SQL BIND koppelt een Q-parameter aan een tabelkolom. De SQL-commando's FETCH, UPDATE en INSERT verwerken deze koppeling (toewijzing) bij de gegevensoverdracht tussen result-set (resultaatset) en NC-programma.

Voorwaarden

  • Sleutelgetal 555343
  • Tabel aanwezig
  • Geschikte tabelnaam
  • De namen van tabellen en tabelkolommen moeten met een letter beginnen en mogen geen rekenkundig teken, bijv. + bevatten. Deze tekens kunnen op basis van SQL-commando's bij het inlezen of uitlezen van gegevens tot problemen leiden.

Functiebeschrijving

Programmeer een willekeurig aantal koppelingen met SQL BIND..., voordat u de commando's FETCH, UPDATE of INSERT gebruikt.

Een SQL BIND zonder tabel- en kolomnaam heft de koppeling op.
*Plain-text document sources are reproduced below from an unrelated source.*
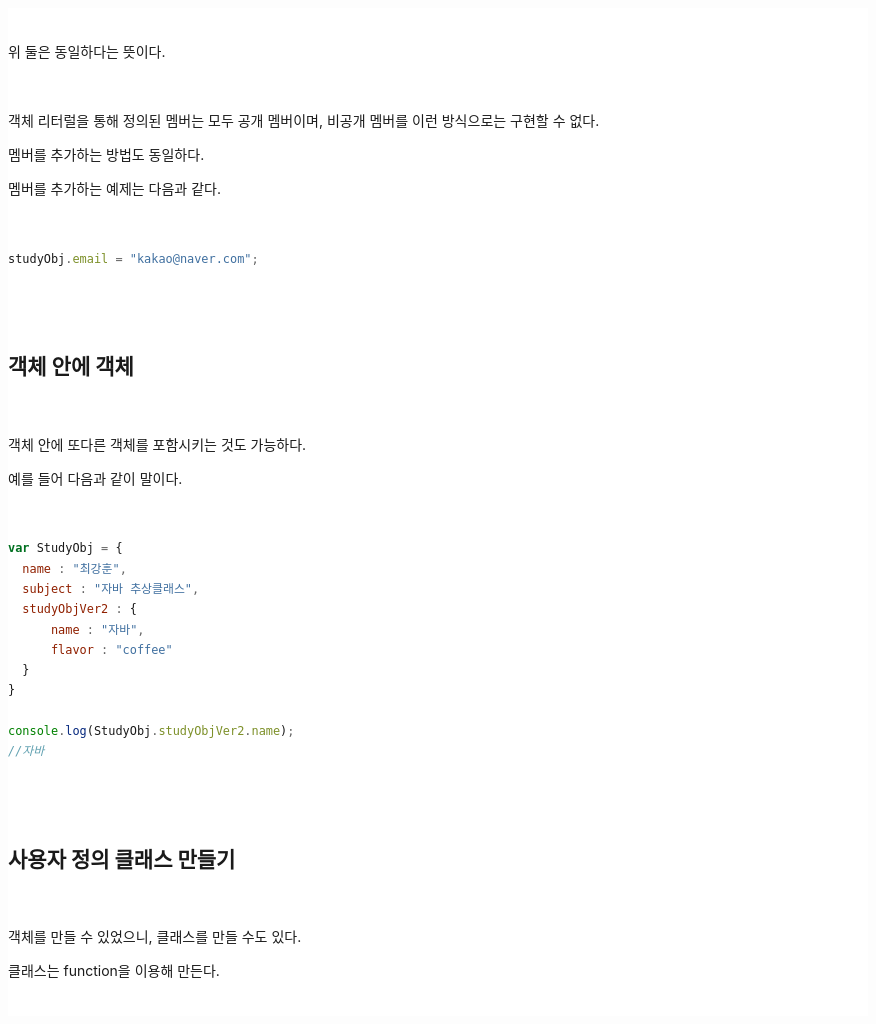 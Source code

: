 <br>

위 둘은 동일하다는 뜻이다. 

<br>

객체 리터럴을 통해 정의된 멤버는 모두 공개 멤버이며, 비공개 멤버를 이런 방식으로는 구현할 수 없다. 

멤버를 추가하는 방법도 동일하다. 

멤버를 추가하는 예제는 다음과 같다.

<br>

```javascript
studyObj.email = "kakao@naver.com";
```

<br>

<br>

## 객체 안에 객체

<br>

객체 안에 또다른 객체를 포함시키는 것도 가능하다. 

예를 들어 다음과 같이 말이다. 

<br>

```javascript
var StudyObj = {
  name : "최강훈",
  subject : "자바 추상클래스",
  studyObjVer2 : {
      name : "자바",
      flavor : "coffee"
  }
}

console.log(StudyObj.studyObjVer2.name);
//자바
```

<br>

<br>

## 사용자 정의 클래스 만들기

<br>

객체를 만들 수 있었으니, 클래스를 만들 수도 있다. 

클래스는 function을 이용해  만든다. 

<br>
De koppeling eindigt uiterlijk met het einde van het NC-programma of van het subprogramma.

Invoer

11 SQL BIND Q881 "Tab_example.Position_Nr"

; Q881 verbinden met de kolom "Position_Nr" van de tabel "Tab_example"

U navigeert als volgt naar deze functie:

NC-functie invoegen Alle functies FN SQL SQL BIND

De NC-functie bevat de volgende syntaxiselementen:

Syntaxiselement

Betekenis

SQL BIND

Syntaxaopener voor het SQL-commando BIND

Q, QL, QR, QS of Q REF

Te verbinden variabele

Naam of QS

Tabelnaam en tabelkolom, met . gescheiden of QS-parameters met de definitie

Vaste of variabele naam

Syntaxiselement optioneel

Instructies

  • Als tabelnaam kunt u het pad van de tabel of een synoniem invoeren.
  • SQL-opdrachten uitvoeren met SQL EXECUTE

  • Bij het lezen en schrijven houdt de besturing uitsluitend rekening met de kolommen die u met de SELECT -opdracht opgeeft. Wanneer u in het SELECT-commando kolommen zonder koppeling opgeeft, onderbreekt de besturing de lees- of schrijfbewerking met een foutmelding.